* [Supplied data]
━━━━

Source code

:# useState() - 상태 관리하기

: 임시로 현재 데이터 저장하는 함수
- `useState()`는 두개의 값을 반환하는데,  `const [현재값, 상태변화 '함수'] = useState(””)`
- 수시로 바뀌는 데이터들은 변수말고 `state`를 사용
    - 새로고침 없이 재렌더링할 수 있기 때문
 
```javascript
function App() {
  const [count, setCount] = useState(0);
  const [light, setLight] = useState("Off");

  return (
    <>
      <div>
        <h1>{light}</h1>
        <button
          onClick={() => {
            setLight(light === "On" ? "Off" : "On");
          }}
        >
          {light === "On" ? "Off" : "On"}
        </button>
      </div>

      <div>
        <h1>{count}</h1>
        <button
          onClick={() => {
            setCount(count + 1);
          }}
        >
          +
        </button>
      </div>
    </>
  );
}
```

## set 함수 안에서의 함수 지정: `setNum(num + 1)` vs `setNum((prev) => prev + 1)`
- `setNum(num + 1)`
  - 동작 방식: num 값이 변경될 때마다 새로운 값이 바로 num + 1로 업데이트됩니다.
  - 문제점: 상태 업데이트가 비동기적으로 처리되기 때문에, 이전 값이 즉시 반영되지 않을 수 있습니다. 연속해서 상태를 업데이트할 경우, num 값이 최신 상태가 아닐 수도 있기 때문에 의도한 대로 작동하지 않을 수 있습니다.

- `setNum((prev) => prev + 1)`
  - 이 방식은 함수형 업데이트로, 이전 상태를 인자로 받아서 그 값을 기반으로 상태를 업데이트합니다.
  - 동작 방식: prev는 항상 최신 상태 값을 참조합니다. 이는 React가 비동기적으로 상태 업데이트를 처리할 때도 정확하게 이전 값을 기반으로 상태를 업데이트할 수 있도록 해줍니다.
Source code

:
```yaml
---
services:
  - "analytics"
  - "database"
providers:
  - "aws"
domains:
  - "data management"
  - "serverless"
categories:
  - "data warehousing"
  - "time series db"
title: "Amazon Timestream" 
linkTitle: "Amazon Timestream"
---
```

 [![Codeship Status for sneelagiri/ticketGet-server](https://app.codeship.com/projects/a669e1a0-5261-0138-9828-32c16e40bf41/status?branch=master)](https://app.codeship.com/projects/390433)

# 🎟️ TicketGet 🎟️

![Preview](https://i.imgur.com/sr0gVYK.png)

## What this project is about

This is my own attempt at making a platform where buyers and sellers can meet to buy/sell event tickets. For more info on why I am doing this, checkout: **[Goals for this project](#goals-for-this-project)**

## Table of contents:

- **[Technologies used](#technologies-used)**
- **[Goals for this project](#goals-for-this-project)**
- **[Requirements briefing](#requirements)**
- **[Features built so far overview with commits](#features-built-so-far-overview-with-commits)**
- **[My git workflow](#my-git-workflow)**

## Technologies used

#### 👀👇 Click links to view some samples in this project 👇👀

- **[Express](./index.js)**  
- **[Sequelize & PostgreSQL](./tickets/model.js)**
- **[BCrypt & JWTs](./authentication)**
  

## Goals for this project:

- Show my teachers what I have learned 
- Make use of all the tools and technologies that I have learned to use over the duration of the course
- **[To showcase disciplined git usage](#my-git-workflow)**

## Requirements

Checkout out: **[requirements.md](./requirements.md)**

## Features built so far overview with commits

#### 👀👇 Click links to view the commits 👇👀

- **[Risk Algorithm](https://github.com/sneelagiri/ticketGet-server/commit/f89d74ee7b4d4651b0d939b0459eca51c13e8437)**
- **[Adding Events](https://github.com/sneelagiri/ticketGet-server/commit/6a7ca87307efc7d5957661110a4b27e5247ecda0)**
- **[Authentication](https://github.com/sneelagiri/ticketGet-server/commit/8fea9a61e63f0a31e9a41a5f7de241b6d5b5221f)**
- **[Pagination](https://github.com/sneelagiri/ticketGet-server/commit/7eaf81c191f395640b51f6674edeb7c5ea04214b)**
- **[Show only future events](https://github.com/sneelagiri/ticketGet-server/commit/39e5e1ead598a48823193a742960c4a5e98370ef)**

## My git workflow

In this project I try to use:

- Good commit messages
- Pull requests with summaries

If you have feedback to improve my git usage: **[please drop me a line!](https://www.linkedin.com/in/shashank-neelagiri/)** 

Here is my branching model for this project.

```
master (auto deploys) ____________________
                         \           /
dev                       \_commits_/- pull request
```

━━━━

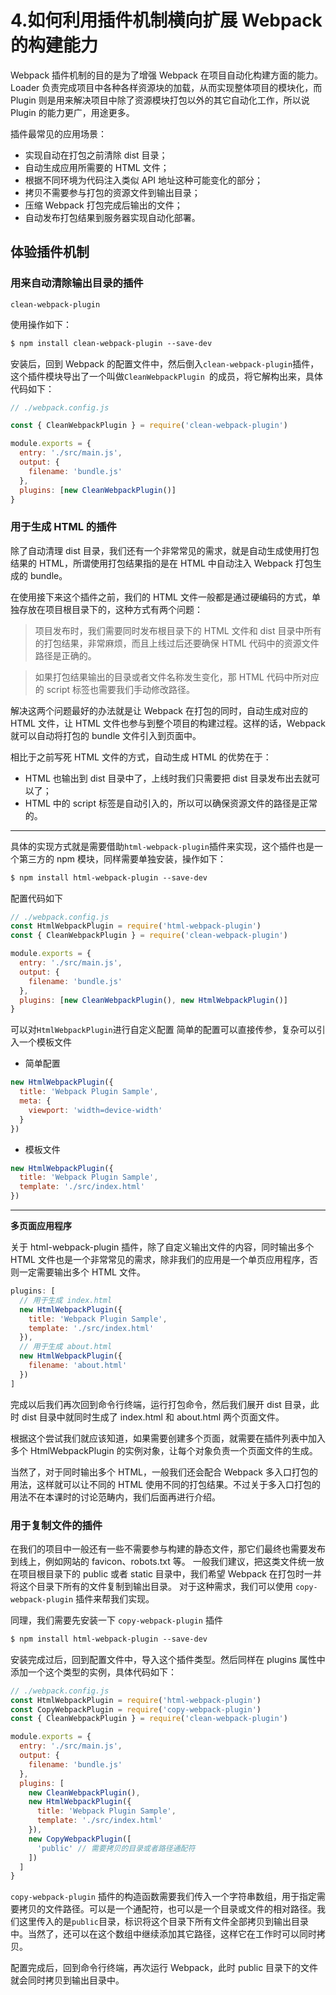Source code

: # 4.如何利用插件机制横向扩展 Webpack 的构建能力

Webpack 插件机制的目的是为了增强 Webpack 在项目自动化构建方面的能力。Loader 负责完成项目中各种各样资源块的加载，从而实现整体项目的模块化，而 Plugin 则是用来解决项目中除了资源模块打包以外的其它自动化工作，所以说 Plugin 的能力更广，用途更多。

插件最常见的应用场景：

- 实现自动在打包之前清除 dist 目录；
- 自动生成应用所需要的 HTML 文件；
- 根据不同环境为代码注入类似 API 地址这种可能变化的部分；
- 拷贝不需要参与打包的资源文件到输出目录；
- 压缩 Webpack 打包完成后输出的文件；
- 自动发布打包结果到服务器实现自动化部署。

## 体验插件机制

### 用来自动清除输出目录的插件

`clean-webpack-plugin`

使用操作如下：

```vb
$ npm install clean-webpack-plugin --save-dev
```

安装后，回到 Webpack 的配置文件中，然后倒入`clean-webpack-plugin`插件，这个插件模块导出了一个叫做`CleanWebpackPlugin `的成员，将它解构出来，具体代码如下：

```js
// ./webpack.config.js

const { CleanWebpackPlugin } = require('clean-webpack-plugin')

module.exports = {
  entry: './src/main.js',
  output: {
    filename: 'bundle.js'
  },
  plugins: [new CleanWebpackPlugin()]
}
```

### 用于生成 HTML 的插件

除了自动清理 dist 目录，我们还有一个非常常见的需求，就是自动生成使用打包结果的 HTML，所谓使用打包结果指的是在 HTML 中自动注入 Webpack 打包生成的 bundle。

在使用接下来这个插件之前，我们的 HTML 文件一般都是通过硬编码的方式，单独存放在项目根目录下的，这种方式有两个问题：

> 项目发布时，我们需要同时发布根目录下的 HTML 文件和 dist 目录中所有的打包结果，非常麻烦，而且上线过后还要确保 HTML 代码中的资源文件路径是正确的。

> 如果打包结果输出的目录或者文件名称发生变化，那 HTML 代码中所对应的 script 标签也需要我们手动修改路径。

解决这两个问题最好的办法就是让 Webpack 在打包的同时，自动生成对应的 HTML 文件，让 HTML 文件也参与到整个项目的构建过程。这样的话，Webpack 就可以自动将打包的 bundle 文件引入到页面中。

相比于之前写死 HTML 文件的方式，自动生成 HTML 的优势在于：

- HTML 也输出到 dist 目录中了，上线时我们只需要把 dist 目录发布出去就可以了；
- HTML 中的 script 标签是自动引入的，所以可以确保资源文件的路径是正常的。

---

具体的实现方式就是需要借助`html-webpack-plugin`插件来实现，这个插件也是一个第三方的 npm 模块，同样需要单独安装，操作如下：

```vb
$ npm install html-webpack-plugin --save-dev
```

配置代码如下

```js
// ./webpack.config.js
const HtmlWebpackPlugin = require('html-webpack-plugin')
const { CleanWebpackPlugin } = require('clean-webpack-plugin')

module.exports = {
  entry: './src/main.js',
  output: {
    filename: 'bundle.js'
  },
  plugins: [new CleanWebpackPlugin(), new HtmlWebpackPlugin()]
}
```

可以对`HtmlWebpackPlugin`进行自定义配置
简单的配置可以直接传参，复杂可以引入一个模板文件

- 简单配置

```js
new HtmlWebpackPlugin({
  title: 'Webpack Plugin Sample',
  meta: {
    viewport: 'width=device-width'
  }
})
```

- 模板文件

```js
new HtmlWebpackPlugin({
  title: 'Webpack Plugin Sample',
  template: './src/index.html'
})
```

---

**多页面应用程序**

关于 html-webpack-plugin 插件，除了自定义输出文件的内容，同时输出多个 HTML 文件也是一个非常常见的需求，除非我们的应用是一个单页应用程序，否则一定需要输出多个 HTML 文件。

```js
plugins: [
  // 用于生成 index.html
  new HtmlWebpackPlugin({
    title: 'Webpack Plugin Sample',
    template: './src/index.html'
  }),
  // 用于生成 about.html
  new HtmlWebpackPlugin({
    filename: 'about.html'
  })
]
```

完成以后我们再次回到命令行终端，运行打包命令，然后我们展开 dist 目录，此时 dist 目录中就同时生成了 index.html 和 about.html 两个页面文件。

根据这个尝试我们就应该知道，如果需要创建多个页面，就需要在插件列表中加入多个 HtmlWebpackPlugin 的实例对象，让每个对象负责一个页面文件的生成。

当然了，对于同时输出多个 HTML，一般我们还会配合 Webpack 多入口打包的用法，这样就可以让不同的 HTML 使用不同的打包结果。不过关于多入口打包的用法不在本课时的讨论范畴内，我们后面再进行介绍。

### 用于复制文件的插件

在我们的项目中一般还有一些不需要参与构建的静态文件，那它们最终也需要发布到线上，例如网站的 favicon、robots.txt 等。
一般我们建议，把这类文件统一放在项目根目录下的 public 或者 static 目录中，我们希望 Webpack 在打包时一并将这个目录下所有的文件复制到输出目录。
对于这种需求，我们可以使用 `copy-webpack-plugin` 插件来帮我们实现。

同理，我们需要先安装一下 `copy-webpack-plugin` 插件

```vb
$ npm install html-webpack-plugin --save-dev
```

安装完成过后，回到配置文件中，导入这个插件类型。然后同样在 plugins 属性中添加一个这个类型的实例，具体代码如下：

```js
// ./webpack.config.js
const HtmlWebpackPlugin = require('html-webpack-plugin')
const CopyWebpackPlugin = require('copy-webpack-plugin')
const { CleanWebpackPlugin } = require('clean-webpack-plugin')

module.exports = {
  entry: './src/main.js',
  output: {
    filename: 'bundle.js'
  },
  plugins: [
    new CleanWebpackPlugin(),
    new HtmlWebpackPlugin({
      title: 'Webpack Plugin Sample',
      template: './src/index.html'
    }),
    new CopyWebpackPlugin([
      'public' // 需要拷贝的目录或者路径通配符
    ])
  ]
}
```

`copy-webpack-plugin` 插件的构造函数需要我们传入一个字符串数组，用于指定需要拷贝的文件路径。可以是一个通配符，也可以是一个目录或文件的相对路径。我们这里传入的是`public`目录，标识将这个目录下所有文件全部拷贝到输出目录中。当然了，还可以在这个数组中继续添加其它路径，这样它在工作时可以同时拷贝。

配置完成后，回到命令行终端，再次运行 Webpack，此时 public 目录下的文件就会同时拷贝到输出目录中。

━━━━

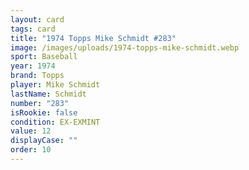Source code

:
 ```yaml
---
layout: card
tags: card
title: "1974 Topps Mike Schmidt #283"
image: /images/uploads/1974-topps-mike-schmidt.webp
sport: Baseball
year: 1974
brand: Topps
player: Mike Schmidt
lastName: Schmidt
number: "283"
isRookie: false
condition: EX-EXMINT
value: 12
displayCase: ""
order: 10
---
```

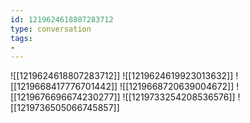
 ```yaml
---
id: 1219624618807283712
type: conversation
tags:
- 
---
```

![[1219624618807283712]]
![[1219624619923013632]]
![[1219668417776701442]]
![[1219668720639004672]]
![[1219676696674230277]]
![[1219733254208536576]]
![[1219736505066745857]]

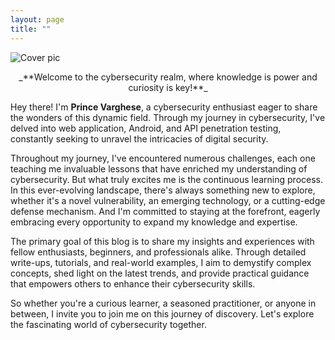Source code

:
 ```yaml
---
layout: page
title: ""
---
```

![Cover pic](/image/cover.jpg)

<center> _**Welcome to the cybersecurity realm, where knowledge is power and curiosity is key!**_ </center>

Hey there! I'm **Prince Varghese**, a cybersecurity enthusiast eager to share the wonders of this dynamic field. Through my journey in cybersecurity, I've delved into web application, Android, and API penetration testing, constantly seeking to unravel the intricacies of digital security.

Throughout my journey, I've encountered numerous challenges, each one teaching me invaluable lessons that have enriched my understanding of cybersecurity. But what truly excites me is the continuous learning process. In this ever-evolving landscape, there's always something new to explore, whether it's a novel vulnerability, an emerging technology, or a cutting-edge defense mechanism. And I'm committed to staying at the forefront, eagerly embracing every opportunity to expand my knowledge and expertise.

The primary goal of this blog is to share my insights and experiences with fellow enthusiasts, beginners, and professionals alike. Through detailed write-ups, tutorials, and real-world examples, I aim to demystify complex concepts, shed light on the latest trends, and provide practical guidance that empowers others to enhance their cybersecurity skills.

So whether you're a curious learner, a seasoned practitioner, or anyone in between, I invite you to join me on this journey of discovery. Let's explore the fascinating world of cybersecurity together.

━━━━

* [Work item] Report each line of the entries where the word "Amazon" occurs.

* [Finished exercise]
title: "Amazon Timestream" 
linkTitle: "Amazon Timestream"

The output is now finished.